Hmm... trying to think back to the boss battles. Revenants, that dragon with the chalice, Morrigan's mom, the shit that went down in the Deep Roads... it's been a while since I played it but honestly? I don't really remember enjoying any of them much. It was either a matter of finding a simplistic tactic and applying it to win (e.g. the very first boss, the ogre in the tower -- kite it and have everyone shoot it to death, or the dragon with the chalice -- use that one spell that makes you invulnerable, slap it on your tank who draws aggro, then use the rest of the party to kill it).

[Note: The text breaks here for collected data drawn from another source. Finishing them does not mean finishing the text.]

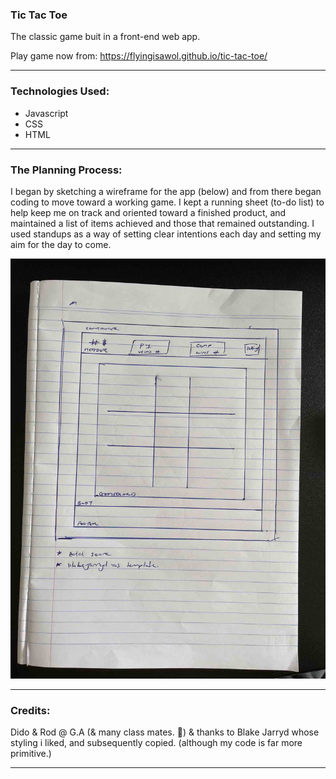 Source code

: ### Tic Tac Toe

 The classic game buit in a front-end web app.

Play game now from: https://flyingisawol.github.io/tic-tac-toe/

-----

### Technologies Used:
- Javascript
- CSS
- HTML

-----
### The Planning Process:
I began by sketching a wireframe for the app (below) and from there began coding to move toward a working game. I kept a running sheet (to-do list) to help keep me on track and oriented toward a finished product, and maintained a list of items achieved and those that remained outstanding. I used standups as a way of setting clear intentions each day and setting my aim for the day to come. 

![](img/wireframe.jpg)

-----

### Credits:
Dido & Rod @ G.A (& many class mates. 🙏)
& thanks to Blake Jarryd whose styling i liked, and subsequently copied. (although my code is far more primitive.)

-----


<!-- readme tutorial -->
<!-- https://www.freecodecamp.org/news/how-to-write-a-good-readme-file/  --> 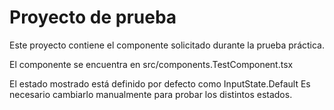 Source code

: # Proyecto de prueba

Este proyecto contiene el componente solicitado durante la prueba práctica.

El componente se encuentra en src/components.TestComponent.tsx

El estado mostrado está definido por defecto como InputState.Default
Es necesario cambiarlo manualmente para probar los distintos estados. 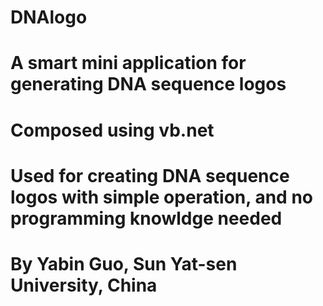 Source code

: # DNAlogo
# A smart mini application for generating DNA sequence logos
# Composed using vb.net
# Used for creating DNA sequence logos with simple operation, and no programming knowldge needed
# By Yabin Guo, Sun Yat-sen University, China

Pillars' boss fights aren't best-in-class either, but I can't honestly say that they're worse. Undead Raedric is a significant and materially different challenge, and some of the bounties are downright entertaining, as are some of the tougher levels of Od Nua and tougher encounters in White March 1.
Didn't play the newer PoE versions but in the one I did, I could barely differentiate between boss fights and dozens of copy-paste trash mob encounter leading up to it.
From where I'm at you're exaggerating a bit, but it's not entirely wrong. The main problem with the "sameyness" of fights was the AI -- it would just latch onto whoever was closest, and was not particularly aggressive or smart using its special abilities. This has changed dramatically with version 2.0 -- when it came out, there was a lot of whining that the Adra Dragon is now "impossible" for example. (They'd given it fire immunity and made it use its breath weapon aggressively, among other things. IOW it became a genuine challenge.)
-Itemization, while horrid in both games (MMO inspired shit) I still preferred in DAO because of lack of omnipotent crafting, some nice armor sets and more useful accessory items (rings, belts, helms, gloves etc.).
I far prefer Pillars' itemization. DA:O just had piles and piles of ever-more-epic loot with ever-higher numbers stacked on them. With Pillars, most unique items actually have some unique properties on them, and there are non-obvious ways of getting maximal advantage out of those properties. One major pro for Pillars is also that the usual linear progression isn't there: you get damn good items right from Act 1, so instead of just using them for a bit and then throwing them out for the next-greatest-thing, the challenge becomes finding the set of items with the unique properties that you want for the particular build you want to support, and, conversely, to optimally distribute the uniques you have at any given time.
Some of the feel of "too many interchangeable uniques" comes from the fact that there really are many of them, and whatever your build or tactic happens to be, a lot of them won't be relevant to it. Trouble is, if you want to give enough uniques to support a big variety of builds and tactics, that's always going to be the case.
I actually missed the whole point of the Pillars itemisation system when I wrote the review here. I've only figured it out later, and it has seriously grown on me.
-Party members had some semblance of a back bone and could even turn on you in specific moments, in PoE they're just docile servants (regardless of their story/ending slide).
Yup, true. That's part of what I meant by DA:O having better choice and consequence.